When I physically reorder my sheets

I suggest you think in terms of logically reordering the sheets. This stems from the Fundamental theorem of software engineering:

"We can solve any problem by introducing an extra level of indirection."

Here, I'm proposing a permutation that maps from old to new, for your 0 .. N-1 sheets. Significantly, it is very cheap to manipulate a permutation of N integers.

To model e.g. four sheets, start with a vector [0, 1, 2, 3] which offers the identity mapping. You mention that you might move the zeroth sheet to the last position. That gives us [1, 2, 3, 0]. Sure, it has \$O(N)\$ linear cost, but we anticipate \$N \ll 10^6\$, and the constant being hidden within Big-Oh is pretty small for those integers.

I cannot track those changes before or after the function runs so the swap must be done inside the function.

I choose to reject that assertion. Let the zeroth sheet retain a name of 0 across your sequence of move operations, so it might appear in the ultimate position as above, and then in the penultimate position. Similarly for all other sheets. Then after the final move operation, make a final pass across all sheets, outputting them in their final destination position.

Significantly, it is very easy to verify if an implementation is correct, since it continually obeys the following invariant:

We always have a permutation of 0 .. N-1

During debugging you can verify this at any step, by sorting a copy of those integers and using a counting loop to ensure each appears just once. If you have N distinct integers, then you've not lost any of the sheets.

comments

     If mydictionary.Exists(OLDKEY & "t") Then ...

The Review Context or a comment should explain that

1. We're using a certain programming language (I don't recognize which one)
2. The & operator performs string catenation, e.g. "hello " & "world"
3. Keys are drawn from a restricted namespace, and never end with "t"
4. We're inventing a Temporary namespace by appending "t" to keynames, in order to implement swap(a, b) with: t = a; a = b; b = t

And then when the swap() function exits, its local temp var t is destroyed when it goes out of scope, so it can't cause any confusion in future. In contrast, it appears that you never delete a key, so we permanently wind up with both "SHEET7" and "SHEET7t" in the dictionary, a confusing state of affairs when debugging.

invariants

I would like an opinion if this algorithm has a bug.

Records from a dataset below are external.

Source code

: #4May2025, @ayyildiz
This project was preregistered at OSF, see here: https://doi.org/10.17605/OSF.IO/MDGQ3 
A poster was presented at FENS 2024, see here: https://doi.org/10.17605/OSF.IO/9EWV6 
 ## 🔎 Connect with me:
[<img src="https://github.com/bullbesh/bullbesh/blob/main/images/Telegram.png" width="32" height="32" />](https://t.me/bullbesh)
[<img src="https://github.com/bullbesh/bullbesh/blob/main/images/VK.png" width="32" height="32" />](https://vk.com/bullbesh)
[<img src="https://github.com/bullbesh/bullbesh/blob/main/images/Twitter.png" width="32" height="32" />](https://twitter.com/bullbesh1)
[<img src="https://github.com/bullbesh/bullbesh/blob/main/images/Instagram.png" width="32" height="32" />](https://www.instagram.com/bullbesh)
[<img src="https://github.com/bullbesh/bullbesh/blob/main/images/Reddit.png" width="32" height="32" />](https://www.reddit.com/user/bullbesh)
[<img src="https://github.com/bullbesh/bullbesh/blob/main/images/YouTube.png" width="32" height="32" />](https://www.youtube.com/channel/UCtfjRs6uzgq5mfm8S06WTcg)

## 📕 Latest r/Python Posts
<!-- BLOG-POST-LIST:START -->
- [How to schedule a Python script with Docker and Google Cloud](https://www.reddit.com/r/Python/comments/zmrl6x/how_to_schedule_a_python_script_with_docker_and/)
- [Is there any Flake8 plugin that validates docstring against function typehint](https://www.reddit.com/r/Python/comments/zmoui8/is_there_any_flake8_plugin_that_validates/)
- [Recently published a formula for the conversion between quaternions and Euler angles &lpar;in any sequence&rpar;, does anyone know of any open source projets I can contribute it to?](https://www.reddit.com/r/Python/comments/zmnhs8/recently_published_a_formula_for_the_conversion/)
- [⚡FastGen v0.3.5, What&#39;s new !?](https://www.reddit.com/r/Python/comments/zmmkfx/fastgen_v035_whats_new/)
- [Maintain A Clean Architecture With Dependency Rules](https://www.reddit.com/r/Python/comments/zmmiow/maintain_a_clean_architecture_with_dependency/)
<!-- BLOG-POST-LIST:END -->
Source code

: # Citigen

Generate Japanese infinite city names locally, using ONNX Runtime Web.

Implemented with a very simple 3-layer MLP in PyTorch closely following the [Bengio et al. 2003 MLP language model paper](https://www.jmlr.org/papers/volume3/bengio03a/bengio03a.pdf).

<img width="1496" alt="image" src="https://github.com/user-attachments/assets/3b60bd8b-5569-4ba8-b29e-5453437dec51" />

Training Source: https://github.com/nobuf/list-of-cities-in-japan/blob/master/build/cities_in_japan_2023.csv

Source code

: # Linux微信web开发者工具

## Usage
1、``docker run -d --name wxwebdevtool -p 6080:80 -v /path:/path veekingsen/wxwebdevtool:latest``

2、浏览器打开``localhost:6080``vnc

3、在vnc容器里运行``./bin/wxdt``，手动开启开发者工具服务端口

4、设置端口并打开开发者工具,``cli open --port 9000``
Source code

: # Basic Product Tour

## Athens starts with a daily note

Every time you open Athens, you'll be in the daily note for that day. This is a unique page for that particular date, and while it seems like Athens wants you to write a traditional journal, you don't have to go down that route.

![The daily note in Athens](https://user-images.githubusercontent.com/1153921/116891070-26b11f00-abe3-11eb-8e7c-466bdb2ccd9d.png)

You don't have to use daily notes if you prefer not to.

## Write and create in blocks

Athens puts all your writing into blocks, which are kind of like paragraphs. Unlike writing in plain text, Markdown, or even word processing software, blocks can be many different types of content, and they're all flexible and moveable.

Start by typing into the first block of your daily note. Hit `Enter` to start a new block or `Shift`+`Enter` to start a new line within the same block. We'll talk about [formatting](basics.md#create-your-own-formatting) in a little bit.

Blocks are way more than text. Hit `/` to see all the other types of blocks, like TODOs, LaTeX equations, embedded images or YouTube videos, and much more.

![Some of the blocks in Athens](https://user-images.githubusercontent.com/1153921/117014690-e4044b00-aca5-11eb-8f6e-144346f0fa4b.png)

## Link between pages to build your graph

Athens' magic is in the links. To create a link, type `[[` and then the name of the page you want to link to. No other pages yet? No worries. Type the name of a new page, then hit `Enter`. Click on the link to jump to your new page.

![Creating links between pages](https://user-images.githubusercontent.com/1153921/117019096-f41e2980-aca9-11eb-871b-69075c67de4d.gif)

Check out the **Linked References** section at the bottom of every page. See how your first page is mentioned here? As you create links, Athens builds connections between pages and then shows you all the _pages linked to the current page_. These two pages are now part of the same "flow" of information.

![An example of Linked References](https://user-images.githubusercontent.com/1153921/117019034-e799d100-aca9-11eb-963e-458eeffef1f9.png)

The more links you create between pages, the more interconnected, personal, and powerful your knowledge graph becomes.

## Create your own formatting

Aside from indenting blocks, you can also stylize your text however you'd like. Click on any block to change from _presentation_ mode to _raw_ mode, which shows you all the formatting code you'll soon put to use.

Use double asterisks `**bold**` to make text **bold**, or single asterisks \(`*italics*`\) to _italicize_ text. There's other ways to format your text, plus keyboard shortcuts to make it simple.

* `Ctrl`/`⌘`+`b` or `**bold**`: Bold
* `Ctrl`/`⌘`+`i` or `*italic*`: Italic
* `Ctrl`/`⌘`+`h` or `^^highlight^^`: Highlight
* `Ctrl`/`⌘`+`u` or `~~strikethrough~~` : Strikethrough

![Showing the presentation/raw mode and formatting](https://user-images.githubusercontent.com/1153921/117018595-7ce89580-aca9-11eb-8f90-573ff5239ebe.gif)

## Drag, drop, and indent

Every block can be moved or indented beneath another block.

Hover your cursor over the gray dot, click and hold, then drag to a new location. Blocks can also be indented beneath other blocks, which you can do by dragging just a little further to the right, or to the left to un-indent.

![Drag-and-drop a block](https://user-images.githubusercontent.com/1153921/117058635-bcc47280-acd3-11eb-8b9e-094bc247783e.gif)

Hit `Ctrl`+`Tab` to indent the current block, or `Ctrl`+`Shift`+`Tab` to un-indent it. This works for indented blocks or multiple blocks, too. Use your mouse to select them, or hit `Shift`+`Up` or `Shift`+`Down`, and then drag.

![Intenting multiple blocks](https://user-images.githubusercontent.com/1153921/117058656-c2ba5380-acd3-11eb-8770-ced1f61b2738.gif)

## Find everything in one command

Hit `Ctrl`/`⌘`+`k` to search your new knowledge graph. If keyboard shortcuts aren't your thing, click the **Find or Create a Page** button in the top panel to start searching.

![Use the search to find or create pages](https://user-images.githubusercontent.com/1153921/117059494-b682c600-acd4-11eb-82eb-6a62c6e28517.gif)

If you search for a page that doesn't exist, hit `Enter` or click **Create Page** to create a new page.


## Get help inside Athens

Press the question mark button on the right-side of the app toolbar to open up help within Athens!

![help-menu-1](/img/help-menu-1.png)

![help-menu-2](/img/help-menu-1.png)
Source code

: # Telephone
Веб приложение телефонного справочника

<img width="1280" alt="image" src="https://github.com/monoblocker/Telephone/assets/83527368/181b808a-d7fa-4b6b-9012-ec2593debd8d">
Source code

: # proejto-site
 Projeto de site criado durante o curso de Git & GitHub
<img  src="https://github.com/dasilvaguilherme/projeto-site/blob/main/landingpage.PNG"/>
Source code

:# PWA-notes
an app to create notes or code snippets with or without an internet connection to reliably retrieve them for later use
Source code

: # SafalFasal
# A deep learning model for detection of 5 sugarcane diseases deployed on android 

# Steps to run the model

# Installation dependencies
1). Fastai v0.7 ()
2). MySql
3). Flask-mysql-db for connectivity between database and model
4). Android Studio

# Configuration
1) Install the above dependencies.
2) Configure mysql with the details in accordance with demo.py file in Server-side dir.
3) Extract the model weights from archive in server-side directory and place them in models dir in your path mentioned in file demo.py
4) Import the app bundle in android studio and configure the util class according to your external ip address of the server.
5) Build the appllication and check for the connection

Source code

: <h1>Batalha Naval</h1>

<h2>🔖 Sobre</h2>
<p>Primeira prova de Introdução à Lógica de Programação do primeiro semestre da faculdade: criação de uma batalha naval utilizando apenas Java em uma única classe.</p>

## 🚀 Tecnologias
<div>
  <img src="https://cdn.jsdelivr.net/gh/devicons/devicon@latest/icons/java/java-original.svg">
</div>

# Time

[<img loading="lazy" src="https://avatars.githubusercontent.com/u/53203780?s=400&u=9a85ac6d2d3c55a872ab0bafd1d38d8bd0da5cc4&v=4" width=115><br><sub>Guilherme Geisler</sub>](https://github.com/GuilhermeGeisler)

I share your trepidation. I don't know. Source code has a greater responsibility than to be Correct. Rather, it must be Obviously Correct.

This algorithm has clear potential for destroying information if we accidentally step on a keyname before preserving it.

You haven't offered any intellectual scaffolding for making a convincing argument that such an accident never happens. I'm looking for comments which disclose invariants that demonstrate safety, and perhaps variants which assure us that we're making forward progress toward some measurable goal.

If you offered us better tools for reasoning about the code, we likely could make stronger assertions about its correctness. I proposed the permutation datastructure as one possible way out. There are others, including using whole-sheet content hashes.